● Assigned task: No pictures should appear in the copy; otherwise retype the entries exactly.

--- Records provided Enclosed Below ---

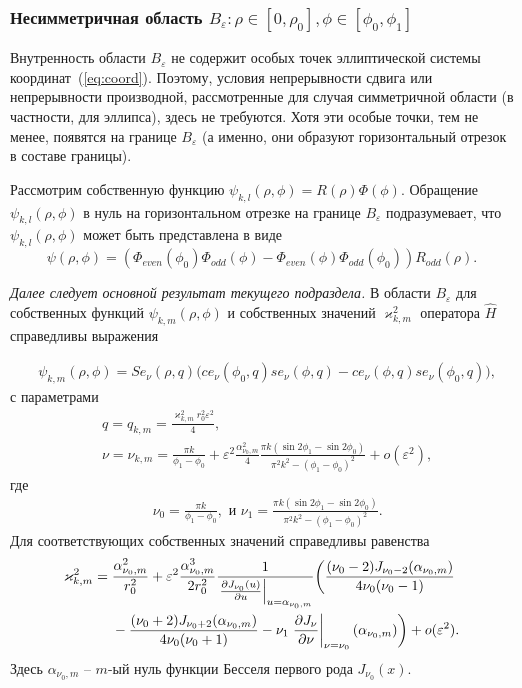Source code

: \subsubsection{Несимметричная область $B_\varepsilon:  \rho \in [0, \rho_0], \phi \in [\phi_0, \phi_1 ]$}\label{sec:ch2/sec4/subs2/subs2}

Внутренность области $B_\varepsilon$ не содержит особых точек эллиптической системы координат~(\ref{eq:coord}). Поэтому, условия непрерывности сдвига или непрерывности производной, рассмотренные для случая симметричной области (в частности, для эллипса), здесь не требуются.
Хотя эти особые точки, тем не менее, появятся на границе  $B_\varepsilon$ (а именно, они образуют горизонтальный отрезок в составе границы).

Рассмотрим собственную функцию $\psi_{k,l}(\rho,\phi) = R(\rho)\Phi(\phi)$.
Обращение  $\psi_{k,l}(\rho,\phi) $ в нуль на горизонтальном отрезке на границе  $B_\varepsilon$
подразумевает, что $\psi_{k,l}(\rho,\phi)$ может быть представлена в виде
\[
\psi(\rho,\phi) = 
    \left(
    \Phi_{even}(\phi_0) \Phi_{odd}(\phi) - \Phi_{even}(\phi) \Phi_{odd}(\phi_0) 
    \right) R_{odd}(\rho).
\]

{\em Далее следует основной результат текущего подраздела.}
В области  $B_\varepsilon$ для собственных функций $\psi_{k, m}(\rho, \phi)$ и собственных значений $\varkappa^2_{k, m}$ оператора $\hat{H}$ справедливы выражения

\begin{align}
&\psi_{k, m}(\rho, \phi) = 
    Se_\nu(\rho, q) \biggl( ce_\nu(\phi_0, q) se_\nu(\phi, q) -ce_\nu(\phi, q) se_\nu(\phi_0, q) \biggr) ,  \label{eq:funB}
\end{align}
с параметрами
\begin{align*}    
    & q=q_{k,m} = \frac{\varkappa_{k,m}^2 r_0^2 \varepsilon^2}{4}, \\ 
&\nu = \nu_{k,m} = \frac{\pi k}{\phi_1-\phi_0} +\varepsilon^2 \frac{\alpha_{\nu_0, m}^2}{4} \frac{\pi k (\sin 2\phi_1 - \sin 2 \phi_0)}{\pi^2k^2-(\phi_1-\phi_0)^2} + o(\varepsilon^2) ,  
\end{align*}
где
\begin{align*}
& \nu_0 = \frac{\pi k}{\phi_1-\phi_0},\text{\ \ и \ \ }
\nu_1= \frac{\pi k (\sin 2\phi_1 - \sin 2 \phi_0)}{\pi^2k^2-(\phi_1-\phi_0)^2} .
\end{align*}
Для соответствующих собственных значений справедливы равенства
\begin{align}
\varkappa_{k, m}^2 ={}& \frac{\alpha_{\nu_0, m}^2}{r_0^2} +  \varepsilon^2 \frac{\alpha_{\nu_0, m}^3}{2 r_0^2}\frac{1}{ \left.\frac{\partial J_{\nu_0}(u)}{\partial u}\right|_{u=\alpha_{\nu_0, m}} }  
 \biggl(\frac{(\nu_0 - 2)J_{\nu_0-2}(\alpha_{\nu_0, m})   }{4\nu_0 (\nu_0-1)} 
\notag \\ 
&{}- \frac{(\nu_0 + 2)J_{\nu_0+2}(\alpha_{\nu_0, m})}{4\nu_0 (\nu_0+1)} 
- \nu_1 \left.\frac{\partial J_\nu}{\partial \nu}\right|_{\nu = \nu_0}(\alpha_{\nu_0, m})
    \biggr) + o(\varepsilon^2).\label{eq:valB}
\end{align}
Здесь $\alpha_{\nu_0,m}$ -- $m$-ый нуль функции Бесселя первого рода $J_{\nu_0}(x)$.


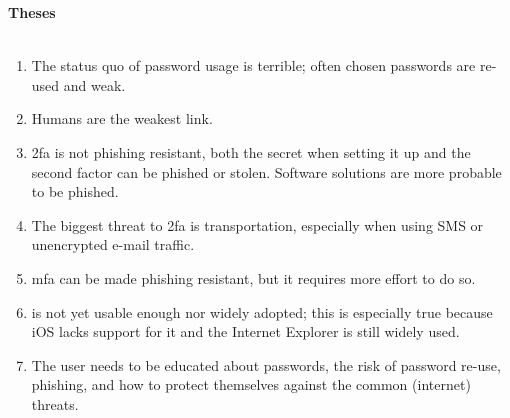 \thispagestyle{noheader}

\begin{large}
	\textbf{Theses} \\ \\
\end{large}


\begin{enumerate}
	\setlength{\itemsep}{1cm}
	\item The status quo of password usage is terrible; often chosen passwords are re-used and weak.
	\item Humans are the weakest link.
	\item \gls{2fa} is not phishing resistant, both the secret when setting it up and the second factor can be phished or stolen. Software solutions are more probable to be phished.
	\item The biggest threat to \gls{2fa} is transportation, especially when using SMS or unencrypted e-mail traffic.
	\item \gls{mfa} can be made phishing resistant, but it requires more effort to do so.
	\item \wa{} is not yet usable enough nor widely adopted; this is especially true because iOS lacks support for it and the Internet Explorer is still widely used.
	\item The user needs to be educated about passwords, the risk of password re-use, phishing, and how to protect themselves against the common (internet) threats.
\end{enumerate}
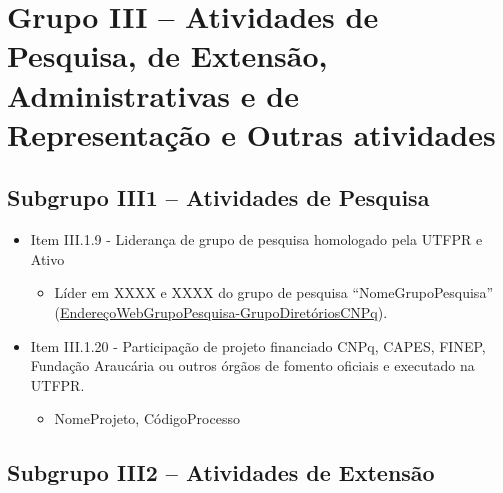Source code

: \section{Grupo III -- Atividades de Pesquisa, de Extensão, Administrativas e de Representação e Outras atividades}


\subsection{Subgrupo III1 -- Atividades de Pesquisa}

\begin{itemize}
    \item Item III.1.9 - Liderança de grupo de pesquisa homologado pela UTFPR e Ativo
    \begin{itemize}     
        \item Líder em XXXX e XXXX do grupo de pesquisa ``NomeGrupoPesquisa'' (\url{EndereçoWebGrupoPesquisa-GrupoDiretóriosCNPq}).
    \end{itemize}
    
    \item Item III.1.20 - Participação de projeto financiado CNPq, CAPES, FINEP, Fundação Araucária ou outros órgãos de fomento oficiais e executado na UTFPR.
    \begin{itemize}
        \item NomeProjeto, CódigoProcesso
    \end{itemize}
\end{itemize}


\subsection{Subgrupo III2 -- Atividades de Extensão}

--- End of Enclosed Records provided ---

● Task answer:
Source code

: \subsubsection{Несимметричная область $B_\varepsilon:  \rho \in [0, \rho_0], \phi \in [\phi_0, \phi_1 ]$}\label{sec:ch2/sec4/subs2/subs2}

Внутренность области $B_\varepsilon$ не содержит особых точек эллиптической системы координат~(\ref{eq:coord}). Поэтому, условия непрерывности сдвига или непрерывности производной, рассмотренные для случая симметричной области (в частности, для эллипса), здесь не требуются.
Хотя эти особые точки, тем не менее, появятся на границе  $B_\varepsilon$ (а именно, они образуют горизонтальный отрезок в составе границы).

Рассмотрим собственную функцию $\psi_{k,l}(\rho,\phi) = R(\rho)\Phi(\phi)$.
Обращение  $\psi_{k,l}(\rho,\phi) $ в нуль на горизонтальном отрезке на границе  $B_\varepsilon$
подразумевает, что $\psi_{k,l}(\rho,\phi)$ может быть представлена в виде
\[
\psi(\rho,\phi) = 
    \left(
    \Phi_{even}(\phi_0) \Phi_{odd}(\phi) - \Phi_{even}(\phi) \Phi_{odd}(\phi_0) 
    \right) R_{odd}(\rho).
\]

{\em Далее следует основной результат текущего подраздела.}
В области  $B_\varepsilon$ для собственных функций $\psi_{k, m}(\rho, \phi)$ и собственных значений $\varkappa^2_{k, m}$ оператора $\hat{H}$ справедливы выражения

\begin{align}
&\psi_{k, m}(\rho, \phi) = 
    Se_\nu(\rho, q) \biggl( ce_\nu(\phi_0, q) se_\nu(\phi, q) -ce_\nu(\phi, q) se_\nu(\phi_0, q) \biggr) ,  \label{eq:funB}
\end{align}
с параметрами
\begin{align*}    
    & q=q_{k,m} = \frac{\varkappa_{k,m}^2 r_0^2 \varepsilon^2}{4}, \\ 
&\nu = \nu_{k,m} = \frac{\pi k}{\phi_1-\phi_0} +\varepsilon^2 \frac{\alpha_{\nu_0, m}^2}{4} \frac{\pi k (\sin 2\phi_1 - \sin 2 \phi_0)}{\pi^2k^2-(\phi_1-\phi_0)^2} + o(\varepsilon^2) ,  
\end{align*}
где
\begin{align*}
& \nu_0 = \frac{\pi k}{\phi_1-\phi_0},\text{\ \ и \ \ }
\nu_1= \frac{\pi k (\sin 2\phi_1 - \sin 2 \phi_0)}{\pi^2k^2-(\phi_1-\phi_0)^2} .
\end{align*}
Для соответствующих собственных значений справедливы равенства
\begin{align}
\varkappa_{k, m}^2 ={}& \frac{\alpha_{\nu_0, m}^2}{r_0^2} +  \varepsilon^2 \frac{\alpha_{\nu_0, m}^3}{2 r_0^2}\frac{1}{ \left.\frac{\partial J_{\nu_0}(u)}{\partial u}\right|_{u=\alpha_{\nu_0, m}} }  
 \biggl(\frac{(\nu_0 - 2)J_{\nu_0-2}(\alpha_{\nu_0, m})   }{4\nu_0 (\nu_0-1)} 
\notag \\ 
&{}- \frac{(\nu_0 + 2)J_{\nu_0+2}(\alpha_{\nu_0, m})}{4\nu_0 (\nu_0+1)} 
- \nu_1 \left.\frac{\partial J_\nu}{\partial \nu}\right|_{\nu = \nu_0}(\alpha_{\nu_0, m})
    \biggr) + o(\varepsilon^2).\label{eq:valB}
\end{align}
Здесь $\alpha_{\nu_0,m}$ -- $m$-ый нуль функции Бесселя первого рода $J_{\nu_0}(x)$.


 \thispagestyle{noheader}

\begin{large}
	\textbf{Theses} \\ \\
\end{large}


\begin{enumerate}
	\setlength{\itemsep}{1cm}
	\item The status quo of password usage is terrible; often chosen passwords are re-used and weak.
	\item Humans are the weakest link.
	\item \gls{2fa} is not phishing resistant, both the secret when setting it up and the second factor can be phished or stolen. Software solutions are more probable to be phished.
	\item The biggest threat to \gls{2fa} is transportation, especially when using SMS or unencrypted e-mail traffic.
	\item \gls{mfa} can be made phishing resistant, but it requires more effort to do so.
	\item \wa{} is not yet usable enough nor widely adopted; this is especially true because iOS lacks support for it and the Internet Explorer is still widely used.
	\item The user needs to be educated about passwords, the risk of password re-use, phishing, and how to protect themselves against the common (internet) threats.
\end{enumerate}
Source code

: \section{Grupo III -- Atividades de Pesquisa, de Extensão, Administrativas e de Representação e Outras atividades}


\subsection{Subgrupo III1 -- Atividades de Pesquisa}

\begin{itemize}
    \item Item III.1.9 - Liderança de grupo de pesquisa homologado pela UTFPR e Ativo
    \begin{itemize}     
        \item Líder em XXXX e XXXX do grupo de pesquisa ``NomeGrupoPesquisa'' (\url{EndereçoWebGrupoPesquisa-GrupoDiretóriosCNPq}).
    \end{itemize}
    
    \item Item III.1.20 - Participação de projeto financiado CNPq, CAPES, FINEP, Fundação Araucária ou outros órgãos de fomento oficiais e executado na UTFPR.
    \begin{itemize}
        \item NomeProjeto, CódigoProcesso
    \end{itemize}
\end{itemize}


\subsection{Subgrupo III2 -- Atividades de Extensão}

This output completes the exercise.